2

I have a scenario in my RabbitMQ setup that I'm curious about how to solve. The diagram below illustrates it (exchanges and most queues removed for succinctness):

enter image description here

Scenario

  1. Producer creates message A(1), it is received by the top consumer, which begins processing the message.
  2. Producer creates message A(2), it is received by the bottom consumer (assuming both consumers are on a round-robin exchange).
  3. The bottom consumer publishes message B(2), which is put into Message B consumer's queue
  4. The poor slow top consumer finally finishes and emits its message B(1).

Problem

If we assume that B consumer cannot be made idempotent, how do we ensure the result of both B messages are applied in the correct order?

I had thought of using a timestamp that is applied to the initial publish of message A, and having the consumer maintain a timestamp of last change, rejecting any timestamps before that time, but that only works if each message causes the exact same kind of change and requires a lot of tracking.

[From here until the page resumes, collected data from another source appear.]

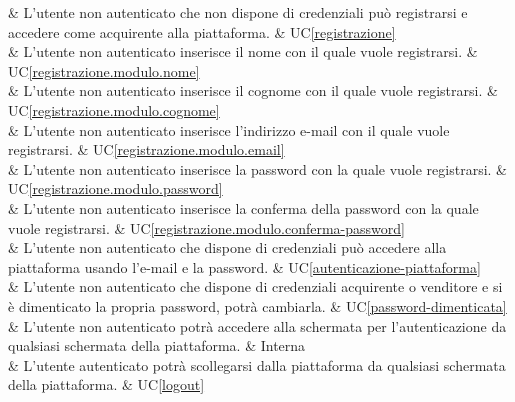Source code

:  & L'utente non autenticato che non dispone di credenziali può registrarsi e accedere come acquirente alla piattaforma. & UC\ref{registrazione} \\

 & L'utente non autenticato inserisce il nome con il quale vuole registrarsi. & UC\ref{registrazione.modulo.nome} \\

 & L'utente non autenticato inserisce il cognome con il quale vuole registrarsi. & UC\ref{registrazione.modulo.cognome} \\

 & L'utente non autenticato inserisce l'indirizzo e-mail con il quale vuole registrarsi. & UC\ref{registrazione.modulo.email} \\

 & L'utente non autenticato inserisce la password con la quale vuole registrarsi. & UC\ref{registrazione.modulo.password} \\

  & L'utente non autenticato inserisce la conferma della password con la quale vuole registrarsi. & UC\ref{registrazione.modulo.conferma-password} \\

 & L'utente non autenticato che dispone di credenziali può accedere alla piattaforma usando l'e-mail e la password. & UC\ref{autenticazione-piattaforma} \\

 & L'utente non autenticato che dispone di credenziali acquirente o venditore e si è dimenticato la propria password, potrà cambiarla. & UC\ref{password-dimenticata} \\

 & L'utente non autenticato potrà accedere alla schermata per l'autenticazione da qualsiasi schermata della piattaforma. & Interna \\

 & L'utente autenticato potrà scollegarsi dalla piattaforma da qualsiasi schermata della piattaforma. & UC\ref{logout} \\

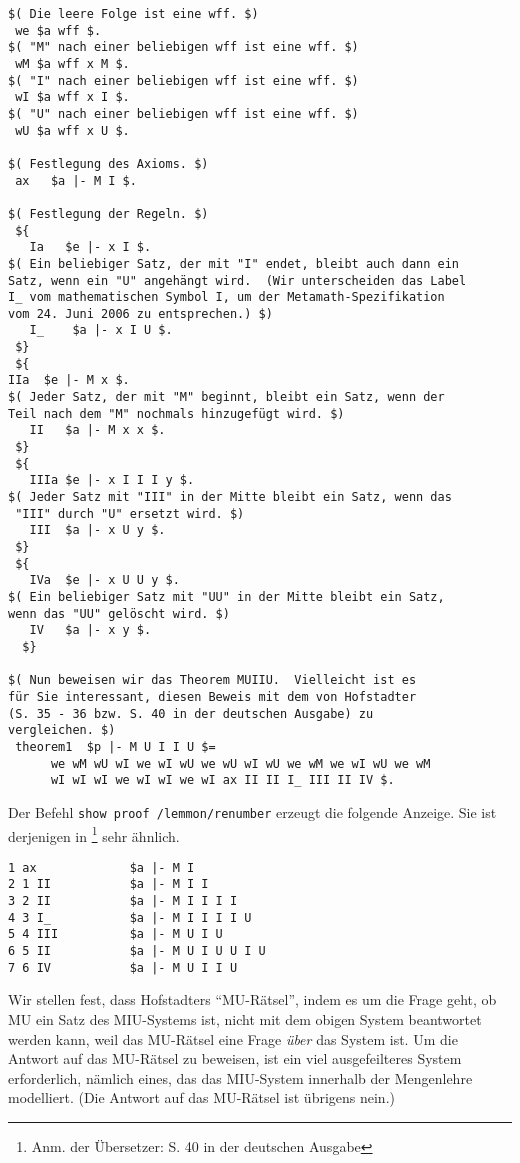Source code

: \begin{verbatim}
$( Die leere Folge ist eine wff. $)
 we $a wff $.
$( "M" nach einer beliebigen wff ist eine wff. $)
 wM $a wff x M $.
$( "I" nach einer beliebigen wff ist eine wff. $)
 wI $a wff x I $.
$( "U" nach einer beliebigen wff ist eine wff. $)
 wU $a wff x U $.

$( Festlegung des Axioms. $)
 ax   $a |- M I $.

$( Festlegung der Regeln. $)
 ${
   Ia   $e |- x I $.
$( Ein beliebiger Satz, der mit "I" endet, bleibt auch dann ein
Satz, wenn ein "U" angehängt wird.  (Wir unterscheiden das Label
I_ vom mathematischen Symbol I, um der Metamath-Spezifikation
vom 24. Juni 2006 zu entsprechen.) $) 
   I_    $a |- x I U $.
 $}
 ${
IIa  $e |- M x $.
$( Jeder Satz, der mit "M" beginnt, bleibt ein Satz, wenn der
Teil nach dem "M" nochmals hinzugefügt wird. $) 
   II   $a |- M x x $.
 $}
 ${
   IIIa $e |- x I I I y $.
$( Jeder Satz mit "III" in der Mitte bleibt ein Satz, wenn das
 "III" durch "U" ersetzt wird. $) 
   III  $a |- x U y $.
 $}
 ${
   IVa  $e |- x U U y $.
$( Ein beliebiger Satz mit "UU" in der Mitte bleibt ein Satz,
wenn das "UU" gelöscht wird. $) 
   IV   $a |- x y $.
  $}

$( Nun beweisen wir das Theorem MUIIU.  Vielleicht ist es
für Sie interessant, diesen Beweis mit dem von Hofstadter
(S. 35 - 36 bzw. S. 40 in der deutschen Ausgabe) zu
vergleichen. $) 
 theorem1  $p |- M U I I U $=
      we wM wU wI we wI wU we wU wI wU we wM we wI wU we wM
      wI wI wI we wI wI we wI ax II II I_ III II IV $.
\end{verbatim}

Der Befehl \texttt{show proof /lemmon/renumber} erzeugt die folgende Anzeige.  Sie ist derjenigen in \cite[S.~35--36]{Hofstadter}\footnote{Anm. der Übersetzer: S. 40 in der deutschen Ausgabe} sehr ähnlich. 

\begin{verbatim}
1 ax             $a |- M I
2 1 II           $a |- M I I
3 2 II           $a |- M I I I I
4 3 I_           $a |- M I I I I U
5 4 III          $a |- M U I U
6 5 II           $a |- M U I U U I U
7 6 IV           $a |- M U I I U
\end{verbatim}

Wir stellen fest, dass Hofstadters "`MU-Rätsel"', indem es um die Frage geht, ob MU ein Satz des MIU-Systems ist, nicht mit dem obigen System beantwortet werden kann, weil das MU-Rätsel eine Frage {\em über} das System ist.  Um die Antwort auf das MU-Rätsel zu beweisen, ist ein viel ausgefeilteres System erforderlich, nämlich eines, das das MIU-System innerhalb der Mengenlehre modelliert.  (Die Antwort auf das MU-Rätsel ist übrigens nein.)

Other ideas for how to approach this would be appreciated. Thanks!

Paul Kirby
  • 570
  • 4
  • 23
  • Your question seems related to [RabbitMQ wait for multiple queues to finish](http://stackoverflow.com/questions/13861459/rabbitmq-wait-for-multiple-queues-to-finish) – Nicolas Labrot Apr 09 '15 at 18:50

1 Answers1

2

I am not sure what is specific to RabbitMQ here, but the idea with timestamps sounds like a good start if you have a single producer.

The producer attaches a timestamp to the messages A, each message B take the same timestamp of its respective message A.

With your approach some messages would not be processed, eg, message B(1). If all messages should be processed by consumer B, but they should be processed in a deterministic order, then you can do a deterministic merge:

Consumer B is equipped with two queues, one queue for each consumer A. Consumer B always checks the top of both queues:

  • if both queues are non-empty, consumer B pops the message with the lowest timestamp.
  • if at least one queue is empty, the consumer B waits.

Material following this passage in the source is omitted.